Background information
- Born: Mahalia Burkmar 1 May 1998 (age 28)
- Origin: Syston, Leicestershire, England
- Genres: R&B; neo soul;
- Occupations: Singer; songwriter; actress;
- Instruments: Vocals; guitar;
- Years active: 2015–present
- Labels: Asylum; Warner;
- Website: www.mahaliamusic.co.uk

= Mahalia (singer) =

British singer (born 1998)

Mahalia Burkmar (born 1 May 1998), known mononymously as Mahalia, is a British singer and songwriter. Mahalia has released several EPs and three albums, Diary of Me (2016), Love and Compromise (2019) and IRL (2023). She also acted in the film Brotherhood (2016). She had her breakthrough in 2017 with her performance of "Sober" for the YouTube channel Colors. In 2018, she was ranked number one on YouTube's Ones to Watch list.

==Life and career==
Mahalia is from Syston, Charnwood, in Leicestershire. She was born to musician parents. Her father is British-Irish and her mother is Jamaican (Debbion Currie, the first singer of English band Colourbox, in 1982–1983). Mahalia has described the town she grew up in as a predominantly white area with "a lot of racism". She has two brothers, one of whom is Jamaal Burkmar, a dance choreographer and social media influencer.
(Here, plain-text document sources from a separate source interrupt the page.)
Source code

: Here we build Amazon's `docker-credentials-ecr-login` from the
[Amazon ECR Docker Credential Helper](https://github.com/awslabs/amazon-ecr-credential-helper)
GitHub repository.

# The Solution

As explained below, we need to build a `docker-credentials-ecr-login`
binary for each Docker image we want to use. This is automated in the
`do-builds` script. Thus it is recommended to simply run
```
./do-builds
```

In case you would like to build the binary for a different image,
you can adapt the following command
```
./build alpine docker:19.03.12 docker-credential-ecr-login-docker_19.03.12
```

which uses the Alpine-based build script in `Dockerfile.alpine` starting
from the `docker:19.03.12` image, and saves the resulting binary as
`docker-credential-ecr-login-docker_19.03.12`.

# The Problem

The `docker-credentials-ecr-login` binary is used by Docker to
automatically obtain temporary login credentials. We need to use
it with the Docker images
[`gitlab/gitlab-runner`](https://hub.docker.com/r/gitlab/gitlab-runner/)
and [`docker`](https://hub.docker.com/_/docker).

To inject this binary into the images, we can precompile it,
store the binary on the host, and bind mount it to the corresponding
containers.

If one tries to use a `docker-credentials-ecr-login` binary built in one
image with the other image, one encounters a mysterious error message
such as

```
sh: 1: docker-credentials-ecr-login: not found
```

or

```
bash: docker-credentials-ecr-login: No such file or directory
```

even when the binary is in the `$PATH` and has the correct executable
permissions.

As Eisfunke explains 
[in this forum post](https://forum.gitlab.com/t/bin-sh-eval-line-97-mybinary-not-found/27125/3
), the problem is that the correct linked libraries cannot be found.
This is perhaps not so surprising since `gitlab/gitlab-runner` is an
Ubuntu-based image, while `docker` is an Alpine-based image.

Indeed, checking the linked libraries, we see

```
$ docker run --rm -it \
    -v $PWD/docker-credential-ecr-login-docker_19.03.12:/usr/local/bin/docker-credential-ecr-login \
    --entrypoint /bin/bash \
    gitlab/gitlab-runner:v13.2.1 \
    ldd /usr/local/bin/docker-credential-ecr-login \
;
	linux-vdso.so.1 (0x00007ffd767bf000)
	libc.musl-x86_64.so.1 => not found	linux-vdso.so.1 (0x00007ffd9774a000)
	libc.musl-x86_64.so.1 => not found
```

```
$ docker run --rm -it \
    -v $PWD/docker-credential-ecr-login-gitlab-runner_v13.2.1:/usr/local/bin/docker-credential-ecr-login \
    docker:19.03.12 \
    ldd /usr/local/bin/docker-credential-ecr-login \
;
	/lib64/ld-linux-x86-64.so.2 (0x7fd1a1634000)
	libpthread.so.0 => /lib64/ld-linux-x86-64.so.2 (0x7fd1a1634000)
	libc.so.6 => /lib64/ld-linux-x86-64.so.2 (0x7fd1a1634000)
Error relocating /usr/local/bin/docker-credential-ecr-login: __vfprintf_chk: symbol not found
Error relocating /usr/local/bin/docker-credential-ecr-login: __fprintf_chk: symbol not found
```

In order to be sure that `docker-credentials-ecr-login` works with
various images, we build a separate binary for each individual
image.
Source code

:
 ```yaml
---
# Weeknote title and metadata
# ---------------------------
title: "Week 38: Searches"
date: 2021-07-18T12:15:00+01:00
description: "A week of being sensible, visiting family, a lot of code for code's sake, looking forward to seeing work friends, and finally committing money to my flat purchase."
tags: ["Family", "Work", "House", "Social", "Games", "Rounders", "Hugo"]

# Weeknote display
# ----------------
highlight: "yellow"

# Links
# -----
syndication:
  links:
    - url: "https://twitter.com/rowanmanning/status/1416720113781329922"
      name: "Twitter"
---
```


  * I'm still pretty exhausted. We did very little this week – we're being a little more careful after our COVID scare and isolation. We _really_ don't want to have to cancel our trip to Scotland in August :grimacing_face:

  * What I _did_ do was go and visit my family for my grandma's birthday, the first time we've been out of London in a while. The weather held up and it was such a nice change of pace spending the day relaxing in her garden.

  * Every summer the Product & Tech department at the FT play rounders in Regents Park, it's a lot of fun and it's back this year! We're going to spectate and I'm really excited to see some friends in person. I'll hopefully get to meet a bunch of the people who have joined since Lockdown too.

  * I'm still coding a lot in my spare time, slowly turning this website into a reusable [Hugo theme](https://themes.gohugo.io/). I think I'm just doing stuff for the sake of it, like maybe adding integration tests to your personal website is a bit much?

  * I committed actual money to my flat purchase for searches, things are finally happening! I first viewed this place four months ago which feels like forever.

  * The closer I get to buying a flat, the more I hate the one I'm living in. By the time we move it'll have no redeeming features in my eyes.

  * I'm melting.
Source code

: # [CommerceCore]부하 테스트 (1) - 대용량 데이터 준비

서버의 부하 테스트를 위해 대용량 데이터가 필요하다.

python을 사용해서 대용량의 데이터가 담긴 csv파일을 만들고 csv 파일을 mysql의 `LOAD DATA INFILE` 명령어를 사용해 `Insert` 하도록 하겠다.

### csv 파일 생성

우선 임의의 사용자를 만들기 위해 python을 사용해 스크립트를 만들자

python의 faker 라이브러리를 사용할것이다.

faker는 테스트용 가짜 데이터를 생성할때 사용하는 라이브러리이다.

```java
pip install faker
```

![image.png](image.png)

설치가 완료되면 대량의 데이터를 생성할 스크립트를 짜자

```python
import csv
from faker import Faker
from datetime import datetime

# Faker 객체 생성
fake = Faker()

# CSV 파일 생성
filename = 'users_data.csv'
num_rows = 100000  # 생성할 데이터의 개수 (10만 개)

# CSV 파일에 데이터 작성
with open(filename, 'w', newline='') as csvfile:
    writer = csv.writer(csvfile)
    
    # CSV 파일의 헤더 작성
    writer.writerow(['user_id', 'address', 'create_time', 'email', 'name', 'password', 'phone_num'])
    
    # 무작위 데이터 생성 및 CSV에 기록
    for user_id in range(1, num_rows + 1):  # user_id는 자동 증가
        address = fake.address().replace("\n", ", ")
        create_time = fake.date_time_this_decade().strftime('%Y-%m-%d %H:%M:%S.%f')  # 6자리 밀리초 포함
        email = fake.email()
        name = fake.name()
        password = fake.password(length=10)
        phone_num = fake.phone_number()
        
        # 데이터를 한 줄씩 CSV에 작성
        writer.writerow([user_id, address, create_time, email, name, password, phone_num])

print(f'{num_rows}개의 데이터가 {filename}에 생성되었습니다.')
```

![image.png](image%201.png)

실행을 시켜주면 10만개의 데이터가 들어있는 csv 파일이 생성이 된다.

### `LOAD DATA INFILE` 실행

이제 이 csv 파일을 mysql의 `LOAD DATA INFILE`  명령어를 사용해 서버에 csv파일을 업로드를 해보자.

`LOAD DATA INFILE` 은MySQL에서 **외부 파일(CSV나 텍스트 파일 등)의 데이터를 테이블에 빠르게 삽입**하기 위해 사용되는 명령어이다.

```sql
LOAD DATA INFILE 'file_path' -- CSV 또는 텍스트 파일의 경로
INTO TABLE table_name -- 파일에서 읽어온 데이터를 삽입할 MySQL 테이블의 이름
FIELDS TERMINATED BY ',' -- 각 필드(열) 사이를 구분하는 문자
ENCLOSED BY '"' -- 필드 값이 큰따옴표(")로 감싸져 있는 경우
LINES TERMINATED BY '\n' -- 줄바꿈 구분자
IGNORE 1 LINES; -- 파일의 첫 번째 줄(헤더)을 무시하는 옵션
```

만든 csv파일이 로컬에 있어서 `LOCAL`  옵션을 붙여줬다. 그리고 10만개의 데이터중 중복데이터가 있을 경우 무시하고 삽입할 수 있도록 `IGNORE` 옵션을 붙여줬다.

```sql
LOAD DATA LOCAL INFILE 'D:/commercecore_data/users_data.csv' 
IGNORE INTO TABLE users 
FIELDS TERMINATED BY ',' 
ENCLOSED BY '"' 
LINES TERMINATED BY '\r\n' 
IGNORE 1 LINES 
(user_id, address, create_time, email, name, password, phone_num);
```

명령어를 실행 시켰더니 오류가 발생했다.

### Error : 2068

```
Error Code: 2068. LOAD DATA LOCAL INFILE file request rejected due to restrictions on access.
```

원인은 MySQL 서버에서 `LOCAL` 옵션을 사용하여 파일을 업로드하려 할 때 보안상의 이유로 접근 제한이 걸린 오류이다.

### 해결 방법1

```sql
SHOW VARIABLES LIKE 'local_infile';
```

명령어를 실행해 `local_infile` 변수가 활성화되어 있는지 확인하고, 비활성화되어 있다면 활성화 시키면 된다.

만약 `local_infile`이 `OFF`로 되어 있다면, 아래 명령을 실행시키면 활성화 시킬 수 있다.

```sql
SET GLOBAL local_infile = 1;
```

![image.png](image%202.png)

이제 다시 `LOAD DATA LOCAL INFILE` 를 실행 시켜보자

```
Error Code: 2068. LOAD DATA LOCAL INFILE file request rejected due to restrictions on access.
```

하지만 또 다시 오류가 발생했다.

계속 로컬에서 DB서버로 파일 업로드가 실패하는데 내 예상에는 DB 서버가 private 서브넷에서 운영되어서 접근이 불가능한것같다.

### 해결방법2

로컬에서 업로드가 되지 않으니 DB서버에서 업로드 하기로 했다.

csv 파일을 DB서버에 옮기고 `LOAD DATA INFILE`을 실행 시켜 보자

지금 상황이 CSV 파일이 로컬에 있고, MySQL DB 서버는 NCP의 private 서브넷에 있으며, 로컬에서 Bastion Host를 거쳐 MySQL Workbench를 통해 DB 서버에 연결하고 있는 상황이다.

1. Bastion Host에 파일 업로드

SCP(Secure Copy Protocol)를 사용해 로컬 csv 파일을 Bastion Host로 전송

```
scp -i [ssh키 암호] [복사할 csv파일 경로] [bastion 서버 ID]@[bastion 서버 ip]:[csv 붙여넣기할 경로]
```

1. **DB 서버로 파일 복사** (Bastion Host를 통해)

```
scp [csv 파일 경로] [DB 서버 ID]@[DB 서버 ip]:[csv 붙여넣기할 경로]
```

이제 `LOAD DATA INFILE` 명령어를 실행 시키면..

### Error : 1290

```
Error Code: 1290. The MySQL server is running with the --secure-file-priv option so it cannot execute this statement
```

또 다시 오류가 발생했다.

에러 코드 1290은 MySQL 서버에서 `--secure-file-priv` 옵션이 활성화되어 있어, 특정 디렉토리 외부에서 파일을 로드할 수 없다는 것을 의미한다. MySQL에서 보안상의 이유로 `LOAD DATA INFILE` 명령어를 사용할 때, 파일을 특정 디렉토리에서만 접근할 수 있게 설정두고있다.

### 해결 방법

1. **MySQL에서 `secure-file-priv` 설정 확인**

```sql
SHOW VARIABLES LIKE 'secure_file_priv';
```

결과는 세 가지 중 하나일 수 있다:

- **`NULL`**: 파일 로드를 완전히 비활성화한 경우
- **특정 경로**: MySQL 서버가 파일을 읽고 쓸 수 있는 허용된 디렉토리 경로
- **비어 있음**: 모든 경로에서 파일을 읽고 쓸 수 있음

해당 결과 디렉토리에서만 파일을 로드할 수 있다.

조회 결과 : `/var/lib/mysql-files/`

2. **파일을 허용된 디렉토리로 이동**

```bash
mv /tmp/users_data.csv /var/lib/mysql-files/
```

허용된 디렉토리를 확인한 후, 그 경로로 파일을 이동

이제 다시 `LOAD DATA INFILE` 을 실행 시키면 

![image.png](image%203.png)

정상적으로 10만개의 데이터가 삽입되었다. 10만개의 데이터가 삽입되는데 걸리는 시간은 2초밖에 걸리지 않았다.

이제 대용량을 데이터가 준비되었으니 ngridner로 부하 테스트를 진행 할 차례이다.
She attended Roundhill Community College until she signed a record deal at age 13, when she transferred to a performing arts school, Birmingham Ormiston Academy, where she took acting classes. Mahalia further expanded her actor training at Urban Young Actors, Leicester.

As a child, she would often spend her summer breaks at home writing music—she wrote her first song at age eight and signed a deal with Asylum Records at age 13. She performed live for the first time aged "eleven, or maybe 12" at an open mic. She released her debut EP, Head Space, in 2012. Mahalia was later introduced to Ed Sheeran, who she went on to perform as a supporting act for, duetting with him on his song "Gold Rush". She supported Sheeran and Emeli Sandé in their 2014 UK tours. She sang on the title track of UK No. 1 album We the Generation by Rudimental in 2015.

In 2019, Mahalia was featured on BBC Radio 1's Brit List. Her album Love and Compromise was released and marketed as her debut album. The album concept was influenced by an interview with Eartha Kitt, which Mahalia's mother showed her when she was a child. Mahalia won Best Female Act and Best R&B/Soul Act at the 2020 MOBO Awards.

In 2021, she released "Jealous", a collaboration with American rapper Rico Nasty. She was nominated for her first Grammy Award for Best R&B Performance at the 63rd Annual Grammy Awards. Mahalia was included in the 2021 Forbes 30 Under 30 list.

In 2022, Mahalia was among the performers at the 2022 Commonwealth Games in Birmingham. She was also one of the opening acts in the all-female lineup at Adele's British Summer Time concerts in London's Hyde Park.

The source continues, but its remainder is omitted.